Redakcja, Premier Boxing Champions

2022-10-16

- Wróciłem! A wraz ze mną wracają prawdziwe emocje związane z wagą ciężką - mówi Deontay Wilder (43-2-1, 42 KO) po ekspresowym i brutalnym nokaucie, jaki zafundował Robertowi Heleniusowi (31-4, 20 KO).

- Wiele osób martwiło się o moją niską wagę, ale wracam do podstaw. Bóg obdarzył mnie siłą, dlatego mogę nokautować rywali cięższych o pięćdziesiąt funtów. Sam nie wiedziałem, jak mocny był to cios, aż zobaczyłem jego mowę ciała, gdy już leżał na deskach. To była niesamowita noc, znów to zrobiłem. Bardzo ciężko trenowaliśmy i zebraliśmy tego plony. Waga ciężka beze mnie jest niczym, znów wracają prawdziwe emocje - kontynuował "Brązowy Bombardier", w przeszłości mistrz świata wagi ciężkiej, który przez ponad pięć lat zasiadał na tronie WBC i dziesięć razy skutecznie bronił tytułu.

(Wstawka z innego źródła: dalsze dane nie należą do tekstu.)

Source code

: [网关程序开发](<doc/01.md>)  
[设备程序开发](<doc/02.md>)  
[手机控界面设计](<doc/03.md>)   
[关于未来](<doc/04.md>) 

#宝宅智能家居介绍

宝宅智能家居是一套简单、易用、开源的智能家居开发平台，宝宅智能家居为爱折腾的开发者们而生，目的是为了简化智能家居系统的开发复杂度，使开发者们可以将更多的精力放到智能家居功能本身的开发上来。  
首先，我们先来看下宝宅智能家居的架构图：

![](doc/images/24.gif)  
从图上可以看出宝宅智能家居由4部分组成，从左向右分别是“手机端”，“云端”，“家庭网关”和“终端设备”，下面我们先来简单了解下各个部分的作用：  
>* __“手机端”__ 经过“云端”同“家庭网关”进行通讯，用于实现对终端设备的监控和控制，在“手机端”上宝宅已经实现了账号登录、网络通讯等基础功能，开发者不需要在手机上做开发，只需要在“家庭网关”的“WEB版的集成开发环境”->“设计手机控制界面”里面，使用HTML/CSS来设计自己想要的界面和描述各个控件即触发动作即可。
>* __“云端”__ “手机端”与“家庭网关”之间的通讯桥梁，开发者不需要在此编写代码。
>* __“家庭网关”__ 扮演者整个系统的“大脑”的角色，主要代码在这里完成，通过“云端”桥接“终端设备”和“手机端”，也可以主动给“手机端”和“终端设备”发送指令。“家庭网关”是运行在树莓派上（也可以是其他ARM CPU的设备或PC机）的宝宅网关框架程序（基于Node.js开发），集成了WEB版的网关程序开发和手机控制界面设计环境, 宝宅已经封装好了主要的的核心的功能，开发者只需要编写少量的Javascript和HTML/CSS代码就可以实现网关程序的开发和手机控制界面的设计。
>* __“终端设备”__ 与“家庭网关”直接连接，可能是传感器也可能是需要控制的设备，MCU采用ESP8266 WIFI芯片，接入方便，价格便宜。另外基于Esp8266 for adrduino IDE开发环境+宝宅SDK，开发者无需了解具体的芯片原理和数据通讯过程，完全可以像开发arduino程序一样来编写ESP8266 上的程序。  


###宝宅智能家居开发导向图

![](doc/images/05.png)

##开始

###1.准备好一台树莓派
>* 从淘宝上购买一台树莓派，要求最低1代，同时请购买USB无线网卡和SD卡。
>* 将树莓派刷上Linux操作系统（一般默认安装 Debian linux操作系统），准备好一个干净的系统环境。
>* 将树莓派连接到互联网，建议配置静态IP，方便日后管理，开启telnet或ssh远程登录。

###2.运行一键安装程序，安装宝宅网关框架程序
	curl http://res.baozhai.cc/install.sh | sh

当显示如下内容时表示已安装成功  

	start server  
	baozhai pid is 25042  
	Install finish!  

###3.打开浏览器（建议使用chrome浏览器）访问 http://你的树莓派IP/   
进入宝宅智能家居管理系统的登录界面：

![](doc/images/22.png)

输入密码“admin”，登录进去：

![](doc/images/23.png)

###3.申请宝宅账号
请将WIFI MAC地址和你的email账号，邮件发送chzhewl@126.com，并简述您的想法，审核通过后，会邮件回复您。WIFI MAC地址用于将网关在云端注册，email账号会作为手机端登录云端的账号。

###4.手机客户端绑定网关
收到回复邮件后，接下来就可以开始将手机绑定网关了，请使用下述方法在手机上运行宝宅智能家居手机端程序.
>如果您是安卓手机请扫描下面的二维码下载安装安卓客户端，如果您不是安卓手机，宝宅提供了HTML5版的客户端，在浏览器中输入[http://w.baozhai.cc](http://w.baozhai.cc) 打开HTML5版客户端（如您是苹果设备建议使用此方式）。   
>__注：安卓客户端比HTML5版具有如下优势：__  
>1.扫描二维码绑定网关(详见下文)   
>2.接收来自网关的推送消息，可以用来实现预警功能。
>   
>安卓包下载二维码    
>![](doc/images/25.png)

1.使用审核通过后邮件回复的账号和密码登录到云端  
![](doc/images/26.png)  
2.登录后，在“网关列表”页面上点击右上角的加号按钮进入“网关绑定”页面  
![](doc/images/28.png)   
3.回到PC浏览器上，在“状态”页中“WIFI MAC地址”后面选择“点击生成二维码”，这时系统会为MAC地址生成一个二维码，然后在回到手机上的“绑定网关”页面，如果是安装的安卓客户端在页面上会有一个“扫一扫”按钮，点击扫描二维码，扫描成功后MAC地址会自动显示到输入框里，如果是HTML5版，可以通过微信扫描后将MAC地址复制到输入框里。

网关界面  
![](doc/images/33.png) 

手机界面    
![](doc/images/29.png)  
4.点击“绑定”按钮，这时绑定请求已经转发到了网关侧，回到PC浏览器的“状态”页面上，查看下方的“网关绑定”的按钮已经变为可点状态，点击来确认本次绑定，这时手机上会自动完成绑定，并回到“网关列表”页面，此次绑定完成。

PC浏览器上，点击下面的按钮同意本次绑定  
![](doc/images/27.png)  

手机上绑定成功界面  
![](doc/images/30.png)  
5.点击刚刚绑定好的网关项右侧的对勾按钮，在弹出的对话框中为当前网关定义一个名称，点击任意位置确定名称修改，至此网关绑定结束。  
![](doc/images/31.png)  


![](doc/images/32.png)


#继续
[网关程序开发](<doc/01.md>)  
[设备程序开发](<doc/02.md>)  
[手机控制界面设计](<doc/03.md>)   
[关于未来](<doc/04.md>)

- Malik Scott jest prawdziwym mistrzem w swojej dziedzinie, to najlepszy trener na świecie. Jest w nim pasja i ogromna wiedza. Przede mną ostatnie trzy lata kariery i chcę mierzyć się w tym czasie z najlepszymi. Ale wiem, że ciężko będzie namówić tych najlepszych do walki ze mną. Mam tylko nadzieję, że Usyk dotrzyma słowa. To trudny biznes. Boks to nie sport, bo sport to jakaś gra, a boks to walka. Mam nadzieję, że z Robertem jest wszystko w porządku. Ludzie często nie rozumieją przez co przechodzimy. Takie nokauty mogą nie wyjść od razu, tylko za jakieś dwa tygodnie, miesiąc, a może lata. Co stanie się, jeśli to była ostatnia walka Heleniusa? Kto wtedy zapłaci za rachunki Roberta? Kto utrzyma jego rodzinę? Modlę się więc za każdego zawodnika - dodał ze łzami w oczach Wilder, z którego ewidentnie zeszły emocje.

- To najbardziej dynamiczny zawodnik w historii wagi ciężkiej. Chciałem trochę przestawić Deontaya i sprawić, by to on poczekał na rywala i wciągnął go w swój dystans. Sami widzieliście, co z tego wyszło - wtrącił Malik Scott, niegdyś rywal, wcześniej kumpel, a dziś trener Wildera.